» Data extract
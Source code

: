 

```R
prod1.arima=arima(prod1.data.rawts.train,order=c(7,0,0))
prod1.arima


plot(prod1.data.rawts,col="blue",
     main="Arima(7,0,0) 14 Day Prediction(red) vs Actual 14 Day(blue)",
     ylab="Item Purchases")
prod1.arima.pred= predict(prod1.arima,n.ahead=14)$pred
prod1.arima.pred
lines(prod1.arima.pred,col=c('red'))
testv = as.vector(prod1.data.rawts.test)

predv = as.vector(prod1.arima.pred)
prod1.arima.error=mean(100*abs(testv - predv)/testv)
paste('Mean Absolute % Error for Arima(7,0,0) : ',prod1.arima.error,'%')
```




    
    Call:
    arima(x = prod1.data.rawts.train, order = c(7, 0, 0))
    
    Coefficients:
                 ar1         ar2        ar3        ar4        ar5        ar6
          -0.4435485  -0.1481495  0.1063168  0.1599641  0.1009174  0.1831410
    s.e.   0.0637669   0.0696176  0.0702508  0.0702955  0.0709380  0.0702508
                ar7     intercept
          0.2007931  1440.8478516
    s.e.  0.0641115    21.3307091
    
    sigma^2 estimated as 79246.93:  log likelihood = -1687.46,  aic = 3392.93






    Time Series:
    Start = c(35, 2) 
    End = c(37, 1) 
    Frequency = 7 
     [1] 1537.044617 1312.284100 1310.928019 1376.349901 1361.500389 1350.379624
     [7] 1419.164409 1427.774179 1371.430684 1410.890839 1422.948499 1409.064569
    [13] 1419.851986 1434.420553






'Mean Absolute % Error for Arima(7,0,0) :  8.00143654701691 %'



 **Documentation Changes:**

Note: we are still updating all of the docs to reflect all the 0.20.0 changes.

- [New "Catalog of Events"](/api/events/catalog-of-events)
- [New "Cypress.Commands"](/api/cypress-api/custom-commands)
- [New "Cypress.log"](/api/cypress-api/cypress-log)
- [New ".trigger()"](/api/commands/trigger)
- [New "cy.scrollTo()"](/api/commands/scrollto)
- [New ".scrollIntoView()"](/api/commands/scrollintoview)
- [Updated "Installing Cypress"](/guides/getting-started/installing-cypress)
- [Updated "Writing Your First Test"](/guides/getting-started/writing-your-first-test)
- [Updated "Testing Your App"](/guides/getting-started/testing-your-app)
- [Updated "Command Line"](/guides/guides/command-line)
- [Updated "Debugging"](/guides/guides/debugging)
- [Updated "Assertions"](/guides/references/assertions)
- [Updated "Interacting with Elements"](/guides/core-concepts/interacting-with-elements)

» Task objective
The reply is to be an exact repeat of the records above.

» Response to this exercise
Source code

: 

```R
prod1.arima=arima(prod1.data.rawts.train,order=c(7,0,0))
prod1.arima


plot(prod1.data.rawts,col="blue",
     main="Arima(7,0,0) 14 Day Prediction(red) vs Actual 14 Day(blue)",
     ylab="Item Purchases")
prod1.arima.pred= predict(prod1.arima,n.ahead=14)$pred
prod1.arima.pred
lines(prod1.arima.pred,col=c('red'))
testv = as.vector(prod1.data.rawts.test)

predv = as.vector(prod1.arima.pred)
prod1.arima.error=mean(100*abs(testv - predv)/testv)
paste('Mean Absolute % Error for Arima(7,0,0) : ',prod1.arima.error,'%')
```




    
    Call:
    arima(x = prod1.data.rawts.train, order = c(7, 0, 0))
    
    Coefficients:
                 ar1         ar2        ar3        ar4        ar5        ar6
          -0.4435485  -0.1481495  0.1063168  0.1599641  0.1009174  0.1831410
    s.e.   0.0637669   0.0696176  0.0702508  0.0702955  0.0709380  0.0702508
                ar7     intercept
          0.2007931  1440.8478516
    s.e.  0.0641115    21.3307091
    
    sigma^2 estimated as 79246.93:  log likelihood = -1687.46,  aic = 3392.93






    Time Series:
    Start = c(35, 2) 
    End = c(37, 1) 
    Frequency = 7 
     [1] 1537.044617 1312.284100 1310.928019 1376.349901 1361.500389 1350.379624
     [7] 1419.164409 1427.774179 1371.430684 1410.890839 1422.948499 1409.064569
    [13] 1419.851986 1434.420553






'Mean Absolute % Error for Arima(7,0,0) :  8.00143654701691 %'



 **Documentation Changes:**

Note: we are still updating all of the docs to reflect all the 0.20.0 changes.

- [New "Catalog of Events"](/api/events/catalog-of-events)
- [New "Cypress.Commands"](/api/cypress-api/custom-commands)
- [New "Cypress.log"](/api/cypress-api/cypress-log)
- [New ".trigger()"](/api/commands/trigger)
- [New "cy.scrollTo()"](/api/commands/scrollto)
- [New ".scrollIntoView()"](/api/commands/scrollintoview)
- [Updated "Installing Cypress"](/guides/getting-started/installing-cypress)
- [Updated "Writing Your First Test"](/guides/getting-started/writing-your-first-test)
- [Updated "Testing Your App"](/guides/getting-started/testing-your-app)
- [Updated "Command Line"](/guides/guides/command-line)
- [Updated "Debugging"](/guides/guides/debugging)
- [Updated "Assertions"](/guides/references/assertions)
- [Updated "Interacting with Elements"](/guides/core-concepts/interacting-with-elements)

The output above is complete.